The sound of giggling outside woke Ian up. “Sounds like we have a couple of little visitors outside.”

Tatiana made a sleepy sound of agreement, then pressed a kiss to the arm he had slung over her body and pushed off the covers so that they could both get out of bed to put on jeans and T-shirts. Her hair was a tangle of curls and her eyes were still heavy-lidded with sleep as she walked over to the door and opened it with a smile.

The little black and white dog bounded in first. Two young twins, a boy and girl that Ian figured were probably around four years old, were staring up at her with big eyes. “You’re pretty,” the little girl said.

“So are you,” Tatiana said as she squatted down to come face to face with the children.

“I’m Sadie. This is Jamie. He’s my brother.”

“I’m Tatiana.” She gestured behind her. “That’s Ian.”

The boy held out a basket of eggs. “We are supposed to bring you these.”

“Our chickens made them,” Sadie informed them both.

“Wow.” Tatiana smiled over her shoulder at Ian. “Look at the marvelous gift our new friends just brought us.” She turned back to the kids. “Does your mommy or daddy know you’re here?”

“Mummy is the one who sent us,” Jamie said as if it should have been obvious. “She said not to bother you, though.”

“Oh, that’s the last thing you could ever do. I’m just happy Ian and I will have someone to share all these eggs with. Do you like to eat them raw or do you think I should cook them?”

They both made a face at the first suggestion, then hollered, “You have to cook them!” in unison, though Sadie had to tell her, “Once I saw my uncle put a raw egg in a drink.”

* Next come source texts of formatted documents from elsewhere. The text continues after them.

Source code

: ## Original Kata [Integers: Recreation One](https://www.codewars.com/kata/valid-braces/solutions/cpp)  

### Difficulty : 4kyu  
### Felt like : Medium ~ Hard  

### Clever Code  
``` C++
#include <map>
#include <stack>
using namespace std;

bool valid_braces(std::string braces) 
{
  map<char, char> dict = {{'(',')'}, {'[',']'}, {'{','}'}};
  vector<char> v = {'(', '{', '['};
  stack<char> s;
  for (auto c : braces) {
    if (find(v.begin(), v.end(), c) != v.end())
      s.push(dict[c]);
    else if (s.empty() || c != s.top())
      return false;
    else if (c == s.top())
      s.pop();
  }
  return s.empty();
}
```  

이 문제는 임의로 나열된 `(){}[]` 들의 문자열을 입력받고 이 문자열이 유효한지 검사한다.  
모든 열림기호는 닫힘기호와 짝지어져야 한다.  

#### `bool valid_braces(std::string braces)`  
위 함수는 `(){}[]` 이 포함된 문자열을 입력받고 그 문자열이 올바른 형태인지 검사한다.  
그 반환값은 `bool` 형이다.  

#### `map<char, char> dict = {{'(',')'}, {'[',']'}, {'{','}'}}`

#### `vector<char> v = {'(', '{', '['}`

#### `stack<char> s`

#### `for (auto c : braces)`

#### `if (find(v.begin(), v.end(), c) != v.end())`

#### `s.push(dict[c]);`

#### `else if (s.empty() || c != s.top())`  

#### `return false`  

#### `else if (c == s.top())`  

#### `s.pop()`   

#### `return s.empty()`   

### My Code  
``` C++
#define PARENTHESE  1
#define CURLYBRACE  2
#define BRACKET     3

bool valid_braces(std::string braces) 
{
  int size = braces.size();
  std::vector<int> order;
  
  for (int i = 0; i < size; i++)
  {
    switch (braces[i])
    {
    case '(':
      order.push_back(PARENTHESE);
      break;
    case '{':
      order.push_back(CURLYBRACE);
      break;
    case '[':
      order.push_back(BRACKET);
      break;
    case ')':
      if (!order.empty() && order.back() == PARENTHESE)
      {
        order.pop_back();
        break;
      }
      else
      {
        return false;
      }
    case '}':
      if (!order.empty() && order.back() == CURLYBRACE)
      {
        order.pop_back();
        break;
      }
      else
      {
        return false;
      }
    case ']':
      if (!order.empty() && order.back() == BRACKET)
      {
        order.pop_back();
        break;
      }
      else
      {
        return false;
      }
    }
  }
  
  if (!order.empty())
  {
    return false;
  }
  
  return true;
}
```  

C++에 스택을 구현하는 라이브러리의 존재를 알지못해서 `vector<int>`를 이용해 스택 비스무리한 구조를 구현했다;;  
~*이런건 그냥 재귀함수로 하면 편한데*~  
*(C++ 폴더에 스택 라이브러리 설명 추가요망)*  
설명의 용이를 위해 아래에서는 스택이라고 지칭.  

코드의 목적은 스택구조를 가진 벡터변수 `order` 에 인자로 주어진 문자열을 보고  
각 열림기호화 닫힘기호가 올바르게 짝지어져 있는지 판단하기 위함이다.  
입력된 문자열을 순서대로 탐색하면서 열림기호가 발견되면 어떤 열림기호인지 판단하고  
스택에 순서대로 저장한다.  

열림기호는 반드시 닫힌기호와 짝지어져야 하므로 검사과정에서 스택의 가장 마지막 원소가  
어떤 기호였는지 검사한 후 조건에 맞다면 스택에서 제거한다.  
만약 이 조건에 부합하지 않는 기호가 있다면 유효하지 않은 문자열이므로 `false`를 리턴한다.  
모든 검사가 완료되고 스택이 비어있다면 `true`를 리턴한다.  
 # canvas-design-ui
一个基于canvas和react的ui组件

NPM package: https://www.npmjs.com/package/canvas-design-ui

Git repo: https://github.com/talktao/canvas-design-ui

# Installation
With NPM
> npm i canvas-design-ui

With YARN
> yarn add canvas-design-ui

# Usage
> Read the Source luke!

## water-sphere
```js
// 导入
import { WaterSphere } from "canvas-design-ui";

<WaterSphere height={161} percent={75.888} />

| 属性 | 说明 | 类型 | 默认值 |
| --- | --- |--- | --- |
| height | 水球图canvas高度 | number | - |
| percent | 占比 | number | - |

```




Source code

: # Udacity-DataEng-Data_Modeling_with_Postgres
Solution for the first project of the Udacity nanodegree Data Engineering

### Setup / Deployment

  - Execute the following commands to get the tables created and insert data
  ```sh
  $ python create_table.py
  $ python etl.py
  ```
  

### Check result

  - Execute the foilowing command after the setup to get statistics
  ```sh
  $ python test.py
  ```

“Did you ever do that, Ian, to pump up those muscles of yours?”

“Rafe dared me to drink a full glass of raw eggs once.” He shook his head, laughing at himself. “It was disgusting, but he did end up doing my chores for a week when I won the bet, so it was worth it.”

While Tatiana went into the kitchen to start cooking up eggs and bacon for all of them, the kids immediately ran over to the cabinet in the corner and pulled out a box filled with Lego pieces.

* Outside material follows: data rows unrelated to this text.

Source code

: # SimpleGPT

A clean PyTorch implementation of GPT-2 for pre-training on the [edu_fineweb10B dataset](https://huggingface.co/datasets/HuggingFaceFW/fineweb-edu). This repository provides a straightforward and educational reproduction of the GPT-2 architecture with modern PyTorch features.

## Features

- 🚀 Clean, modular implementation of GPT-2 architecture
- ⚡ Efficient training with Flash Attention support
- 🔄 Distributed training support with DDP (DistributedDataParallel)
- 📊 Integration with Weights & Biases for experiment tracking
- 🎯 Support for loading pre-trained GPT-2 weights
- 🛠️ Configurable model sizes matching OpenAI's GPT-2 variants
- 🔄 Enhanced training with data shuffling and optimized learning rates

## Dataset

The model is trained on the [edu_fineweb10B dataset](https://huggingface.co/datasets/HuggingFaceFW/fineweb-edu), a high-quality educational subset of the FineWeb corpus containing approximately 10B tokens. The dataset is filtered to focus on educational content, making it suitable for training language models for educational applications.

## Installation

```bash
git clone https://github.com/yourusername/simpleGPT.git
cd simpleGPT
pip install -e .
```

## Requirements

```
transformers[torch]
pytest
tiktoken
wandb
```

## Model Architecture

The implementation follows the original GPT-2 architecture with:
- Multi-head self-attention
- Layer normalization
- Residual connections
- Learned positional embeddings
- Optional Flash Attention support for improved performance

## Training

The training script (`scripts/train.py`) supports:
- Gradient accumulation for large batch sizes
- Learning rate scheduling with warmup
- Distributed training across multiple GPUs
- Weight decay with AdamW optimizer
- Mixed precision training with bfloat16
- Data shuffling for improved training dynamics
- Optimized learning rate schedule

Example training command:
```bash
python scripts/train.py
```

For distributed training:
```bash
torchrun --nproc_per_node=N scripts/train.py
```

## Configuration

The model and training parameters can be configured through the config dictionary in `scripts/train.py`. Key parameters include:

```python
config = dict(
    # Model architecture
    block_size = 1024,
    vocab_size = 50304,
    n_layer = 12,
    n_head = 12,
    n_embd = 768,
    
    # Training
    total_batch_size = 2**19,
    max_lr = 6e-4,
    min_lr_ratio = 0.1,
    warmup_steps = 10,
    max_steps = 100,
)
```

“I know how to build a car,” Jamie told Ian.

“I can make an airplane,” Sadie one-upped her brother as she sat crossed-legged on the hooked rug on the pine floor and dug her little hands into the Legos to dump a bunch all around her. “Want me to show you how?”

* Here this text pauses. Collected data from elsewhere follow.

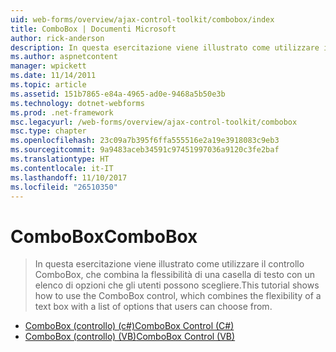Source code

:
 ```yaml
---
uid: web-forms/overview/ajax-control-toolkit/combobox/index
title: ComboBox | Documenti Microsoft
author: rick-anderson
description: In questa esercitazione viene illustrato come utilizzare il controllo ComboBox, che combina la flessibilità di una casella di testo con un elenco di opzioni che gli utenti possono scegliere.
ms.author: aspnetcontent
manager: wpickett
ms.date: 11/14/2011
ms.topic: article
ms.assetid: 151b7865-e84a-4965-ad0e-9468a5b50e3b
ms.technology: dotnet-webforms
ms.prod: .net-framework
msc.legacyurl: /web-forms/overview/ajax-control-toolkit/combobox
msc.type: chapter
ms.openlocfilehash: 23c09a7b395f6ffa555516e2a19e3918083c9eb3
ms.sourcegitcommit: 9a9483aceb34591c97451997036a9120c3fe2baf
ms.translationtype: HT
ms.contentlocale: it-IT
ms.lasthandoff: 11/10/2017
ms.locfileid: "26510350"
---
```

<a name="combobox"></a><span data-ttu-id="fb71a-103">ComboBox</span><span class="sxs-lookup"><span data-stu-id="fb71a-103">ComboBox</span></span>
====================
> <span data-ttu-id="fb71a-104">In questa esercitazione viene illustrato come utilizzare il controllo ComboBox, che combina la flessibilità di una casella di testo con un elenco di opzioni che gli utenti possono scegliere.</span><span class="sxs-lookup"><span data-stu-id="fb71a-104">This tutorial shows how to use the ComboBox control, which combines the flexibility of a text box with a list of options that users can choose from.</span></span>


- [<span data-ttu-id="fb71a-105">ComboBox (controllo) (c#)</span><span class="sxs-lookup"><span data-stu-id="fb71a-105">ComboBox Control (C#)</span></span>](how-do-i-use-the-combobox-control-cs.md)
- [<span data-ttu-id="fb71a-106">ComboBox (controllo) (VB)</span><span class="sxs-lookup"><span data-stu-id="fb71a-106">ComboBox Control (VB)</span></span>](how-do-i-use-the-combobox-control-vb.md)
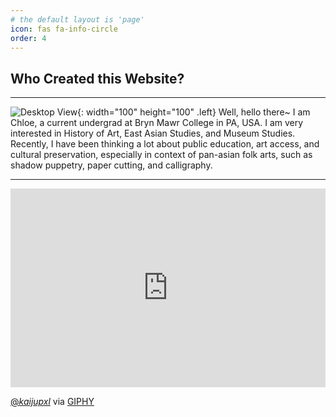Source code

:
 ```yaml
---
# the default layout is 'page'
icon: fas fa-info-circle
order: 4
---
```


## **Who Created this Website?**
---
![Desktop View](aboutme.png){: width="100" height="100" .left}
Well, hello there~ I am Chloe, a current undergrad at Bryn Mawr College in PA, USA. I am  very interested in History of Art, East Asian Studies, and Museum Studies. Recently, I have been thinking a lot about public education, art access, and cultural preservation, especially in context of pan-asian folk arts, such as shadow puppetry, paper cutting, and calligraphy. 

---
<div style="width:100%;height:0;padding-bottom:63%;position:relative;"><iframe src="https://giphy.com/embed/6705G9I9sUcNCaJF10" width="100%" height="100%" style="position:absolute" frameBorder="0" class="giphy-embed" allowFullScreen></iframe></div>

[@*kaijupxl*](https://giphy.com/channel/kaijupxl/) via [GIPHY](https://giphy.com/gifs/purple-sunset-mountains-6705G9I9sUcNCaJF10)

“You bet.” Ian found a spot on the rug between the kids, both of them talking over each other as they tried to show him the best way to put together a moving vehicle out of the scratched-up, worn Legos in the plastic box. Between Ian and his brothers, they’d probably had nearly every set of Legos as kids, and soon he was reaching over the dog on his lap into the box to make a spaceship of his own.

“I can’t get these two pieces apart!” Sadie whined, so he put down his own creation and focused on helping her with hers.

The way the little girl went from zero to sixty, from happy to frustrated in the blink of an eye, reminded him of his sister Mia when she’d been little. They hadn’t played much with Legos, but she’d been a whiz at Chutes and Ladders and, when she was a little older, Battleship. Oh yes, he thought with a grin, she’d loved to sink his ships.

He looked up, then, to find Tatiana smiling as she watched the three of them and the puppy play together on the floor. “I should have known making Lego spaceships would be yet another talent of yours,” she teased him.

Her skin was flushed from the steam rising off the pans on the little stove top, the small hairs around her forehead curling even more wildly than the others. A little Lego truck driving up his arm made him turn away, but not before he read with perfect clarity the emotion in her green eyes.

More than once she’d told him she loved him. More than once he’d told her it was impossible, that love couldn’t come that fast. But when she called out to them that bacon and eggs were ready and the kids dashed over to squeeze around the small table, moving behind her to stroke her hair and press a kiss to the top of her head was the most natural thing in the world.